Professor Torsten Hoefler’s Public Lecture on November 8th, 2016 at 17:15 in HG F5

On Tuesday, November 8, 2016 at 17:15 Professor Torsten Hoefler will give a public lecture on “Scientific
Performance Engineering in HPC” at ETH Zurich, HG F 5.

Herewith Torsten’s short CV and the abstract of his lecture:

Torsten is an Assistant Professor of Computer Science at ETH Zürich, Switzerland. Before joining
ETH, he led the performance modeling and simulation efforts of parallel petascale applications for
the NSF-funded Blue Waters project at NCSA/UIUC.  He is also a key member of the Message
Passing Interface (MPI) Forum where he chairs the “Collective Operations and Topologies” working
group.  Torsten won best paper awards at the ACM/IEEE Supercomputing Conference SC10, SC13,
SC14, EuroMPI’13, HPDC’15, HPDC’16, IPDPS’15, and other conferences.  He published numerous
peer-reviewed scientific conference and journal articles and authored chapters of the MPI-2.2 and
MPI-3.0 standards.

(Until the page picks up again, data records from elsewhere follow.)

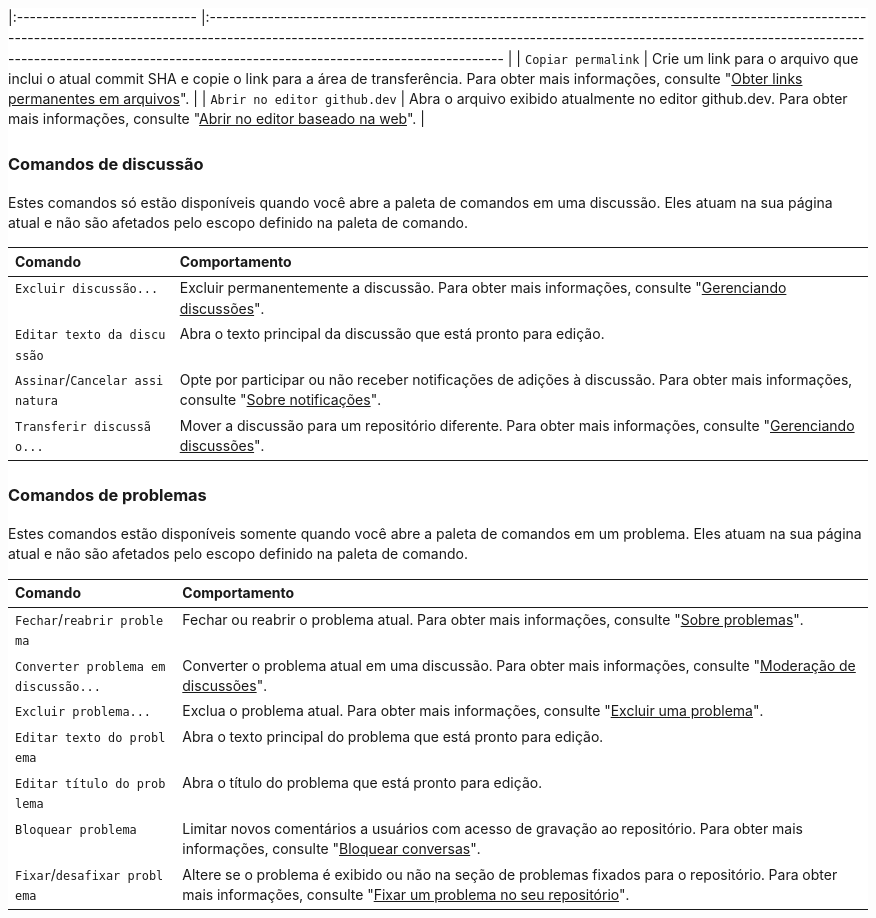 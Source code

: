 |:---------------------------- |:------------------------------------------------------------------------------------------------------------------------------------------------------------------------------------------------------------------------------------------------------------------------------------------------------------------------ |
| `Copiar permalink`           | Crie um link para o arquivo que inclui o atual commit SHA e copie o link para a área de transferência. Para obter mais informações, consulte "[Obter links permanentes em arquivos](/repositories/working-with-files/using-files/getting-permanent-links-to-files#press-y-to-permalink-to-a-file-in-a-specific-commit)". |
| `Abrir no editor github.dev` | Abra o arquivo exibido atualmente no editor github.dev. Para obter mais informações, consulte "[Abrir no editor baseado na web](/codespaces/the-githubdev-web-based-editor#opening-the-web-based-editor)".                                                                                                               |

### Comandos de discussão

Estes comandos só estão disponíveis quando você abre a paleta de comandos em uma discussão. Eles atuam na sua página atual e não são afetados pelo escopo definido na paleta de comando.

| Comando                         | Comportamento                                                                                                                                                                                                                                               |
|:------------------------------- |:----------------------------------------------------------------------------------------------------------------------------------------------------------------------------------------------------------------------------------------------------------- |
| `Excluir discussão...`          | Excluir permanentemente a discussão. Para obter mais informações, consulte "[Gerenciando discussões](/discussions/managing-discussions-for-your-community/managing-discussions#deleting-a-discussion)".                                                     |
| `Editar texto da discussão`     | Abra o texto principal da discussão que está pronto para edição.                                                                                                                                                                                            |
| `Assinar`/`Cancelar assinatura` | Opte por participar ou não receber notificações de adições à discussão. Para obter mais informações, consulte "[Sobre notificações](/account-and-profile/managing-subscriptions-and-notifications-on-github/setting-up-notifications/about-notifications)". |
| `Transferir discussão...`       | Mover a discussão para um repositório diferente. Para obter mais informações, consulte "[Gerenciando discussões](/discussions/managing-discussions-for-your-community/managing-discussions#transferring-a-discussion)".                                     |

### Comandos de problemas

Estes comandos estão disponíveis somente quando você abre a paleta de comandos em um problema. Eles atuam na sua página atual e não são afetados pelo escopo definido na paleta de comando.

| Comando                              | Comportamento                                                                                                                                                                                                                                                      |
|:------------------------------------ |:------------------------------------------------------------------------------------------------------------------------------------------------------------------------------------------------------------------------------------------------------------------ |
| `Fechar`/`reabrir problema`          | Fechar ou reabrir o problema atual. Para obter mais informações, consulte "[Sobre problemas](/issues/tracking-your-work-with-issues/about-issues)".                                                                                                                |
| `Converter problema em discussão...` | Converter o problema atual em uma discussão. Para obter mais informações, consulte "[Moderação de discussões](/discussions/managing-discussions-for-your-community/moderating-discussions#converting-an-issue-to-a-discussion)".                                   |
| `Excluir problema...`                | Exclua o problema atual. Para obter mais informações, consulte "[Excluir uma problema](/issues/tracking-your-work-with-issues/deleting-an-issue)".                                                                                                                 |
| `Editar texto do problema`           | Abra o texto principal do problema que está pronto para edição.                                                                                                                                                                                                    |
| `Editar título do problema`          | Abra o título do problema que está pronto para edição.                                                                                                                                                                                                             |
| `Bloquear problema`                  | Limitar novos comentários a usuários com acesso de gravação ao repositório. Para obter mais informações, consulte "[Bloquear conversas](/communities/moderating-comments-and-conversations/locking-conversations)".                                                |
| `Fixar`/`desafixar problema`         | Altere se o problema é exibido ou não na seção de problemas fixados para o repositório. Para obter mais informações, consulte "[Fixar um problema no seu repositório](/issues/tracking-your-work-with-issues/pinning-an-issue-to-your-repository)".                | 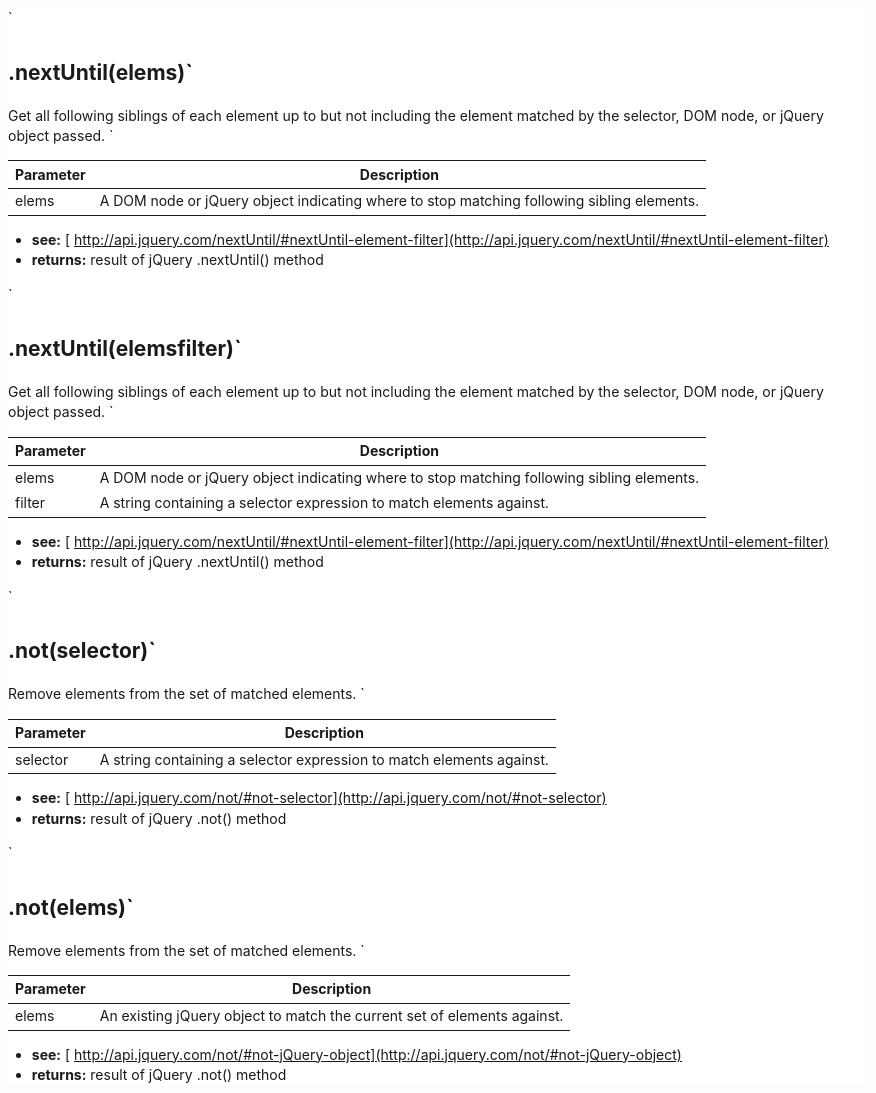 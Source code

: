 `
## .nextUntil(elems)`

 Get all following siblings of each element up to but not including the element matched by the selector, DOM node, or jQuery object passed.
`

Parameter | Description
	--------- | -----------
|elems|A DOM node or jQuery object indicating where to stop matching following sibling elements.
* **see:** [ http://api.jquery.com/nextUntil/#nextUntil-element-filter](http://api.jquery.com/nextUntil/#nextUntil-element-filter)
* **returns:** result of jQuery .nextUntil() method

`
## .nextUntil(elemsfilter)`

 Get all following siblings of each element up to but not including the element matched by the selector, DOM node, or jQuery object passed.
`

Parameter | Description
	--------- | -----------
|elems|A DOM node or jQuery object indicating where to stop matching following sibling elements.
|filter|A string containing a selector expression to match elements against.
* **see:** [ http://api.jquery.com/nextUntil/#nextUntil-element-filter](http://api.jquery.com/nextUntil/#nextUntil-element-filter)
* **returns:** result of jQuery .nextUntil() method

`
## .not(selector)`

 Remove elements from the set of matched elements.
`

Parameter | Description
	--------- | -----------
|selector|A string containing a selector expression to match elements against.
* **see:** [ http://api.jquery.com/not/#not-selector](http://api.jquery.com/not/#not-selector)
* **returns:** result of jQuery .not() method

`
## .not(elems)`

 Remove elements from the set of matched elements.
`

Parameter | Description
	--------- | -----------
|elems|An existing jQuery object to match the current set of elements against.
* **see:** [ http://api.jquery.com/not/#not-jQuery-object](http://api.jquery.com/not/#not-jQuery-object)
* **returns:** result of jQuery .not() method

He received the Latsis prize of ETH Zurich as well as an ERC starting grant in 2015.
His research interests revolve around the central topic of “Performance-centric System Design” and
include scalable networks, parallel programming techniques, and performance modeling.  Additional
information about Torsten can be found on his homepage at htor.inf.ethz.ch.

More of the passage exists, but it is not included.